▽

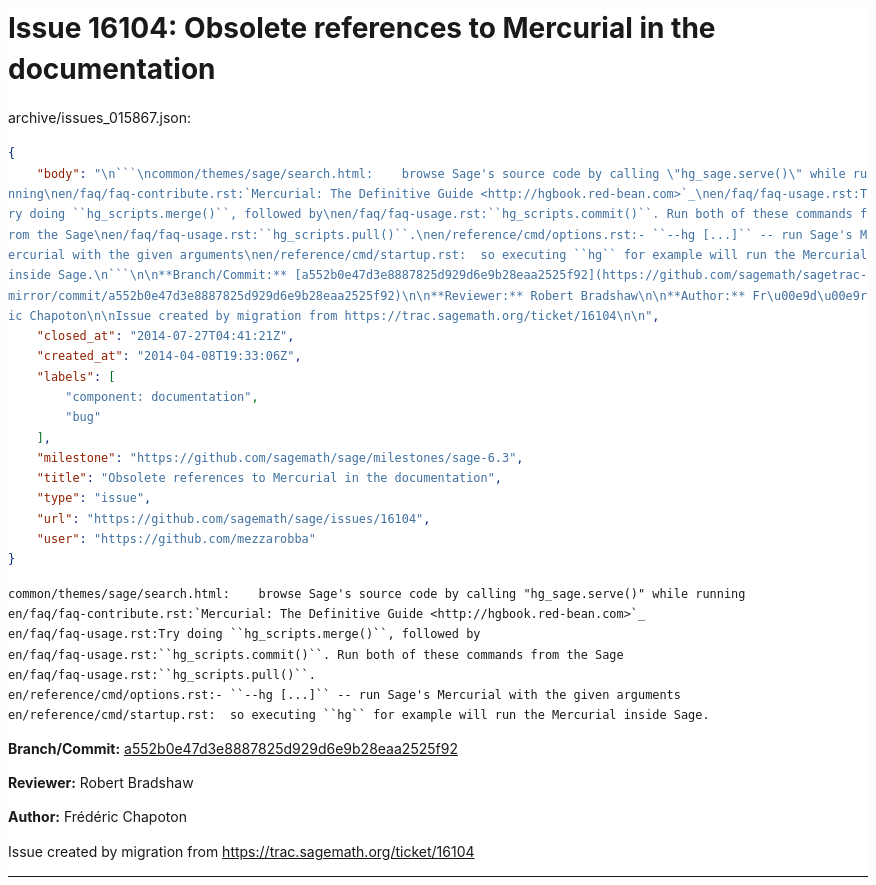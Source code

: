 # Issue 16104: Obsolete references to Mercurial in the documentation

archive/issues_015867.json:
```json
{
    "body": "\n```\ncommon/themes/sage/search.html:    browse Sage's source code by calling \"hg_sage.serve()\" while running\nen/faq/faq-contribute.rst:`Mercurial: The Definitive Guide <http://hgbook.red-bean.com>`_\nen/faq/faq-usage.rst:Try doing ``hg_scripts.merge()``, followed by\nen/faq/faq-usage.rst:``hg_scripts.commit()``. Run both of these commands from the Sage\nen/faq/faq-usage.rst:``hg_scripts.pull()``.\nen/reference/cmd/options.rst:- ``--hg [...]`` -- run Sage's Mercurial with the given arguments\nen/reference/cmd/startup.rst:  so executing ``hg`` for example will run the Mercurial inside Sage.\n```\n\n**Branch/Commit:** [a552b0e47d3e8887825d929d6e9b28eaa2525f92](https://github.com/sagemath/sagetrac-mirror/commit/a552b0e47d3e8887825d929d6e9b28eaa2525f92)\n\n**Reviewer:** Robert Bradshaw\n\n**Author:** Fr\u00e9d\u00e9ric Chapoton\n\nIssue created by migration from https://trac.sagemath.org/ticket/16104\n\n",
    "closed_at": "2014-07-27T04:41:21Z",
    "created_at": "2014-04-08T19:33:06Z",
    "labels": [
        "component: documentation",
        "bug"
    ],
    "milestone": "https://github.com/sagemath/sage/milestones/sage-6.3",
    "title": "Obsolete references to Mercurial in the documentation",
    "type": "issue",
    "url": "https://github.com/sagemath/sage/issues/16104",
    "user": "https://github.com/mezzarobba"
}
```

```
common/themes/sage/search.html:    browse Sage's source code by calling "hg_sage.serve()" while running
en/faq/faq-contribute.rst:`Mercurial: The Definitive Guide <http://hgbook.red-bean.com>`_
en/faq/faq-usage.rst:Try doing ``hg_scripts.merge()``, followed by
en/faq/faq-usage.rst:``hg_scripts.commit()``. Run both of these commands from the Sage
en/faq/faq-usage.rst:``hg_scripts.pull()``.
en/reference/cmd/options.rst:- ``--hg [...]`` -- run Sage's Mercurial with the given arguments
en/reference/cmd/startup.rst:  so executing ``hg`` for example will run the Mercurial inside Sage.
```

**Branch/Commit:** [a552b0e47d3e8887825d929d6e9b28eaa2525f92](https://github.com/sagemath/sagetrac-mirror/commit/a552b0e47d3e8887825d929d6e9b28eaa2525f92)

**Reviewer:** Robert Bradshaw

**Author:** Frédéric Chapoton

Issue created by migration from https://trac.sagemath.org/ticket/16104





---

△

◆ WHAT YOU HAVE TO DO
In the records above, find each line that holds the word "references"; copy all such lines.

◆ EXERCISE ANSWER
: # Issue 16104: Obsolete references to Mercurial in the documentation
    "title": "Obsolete references to Mercurial in the documentation",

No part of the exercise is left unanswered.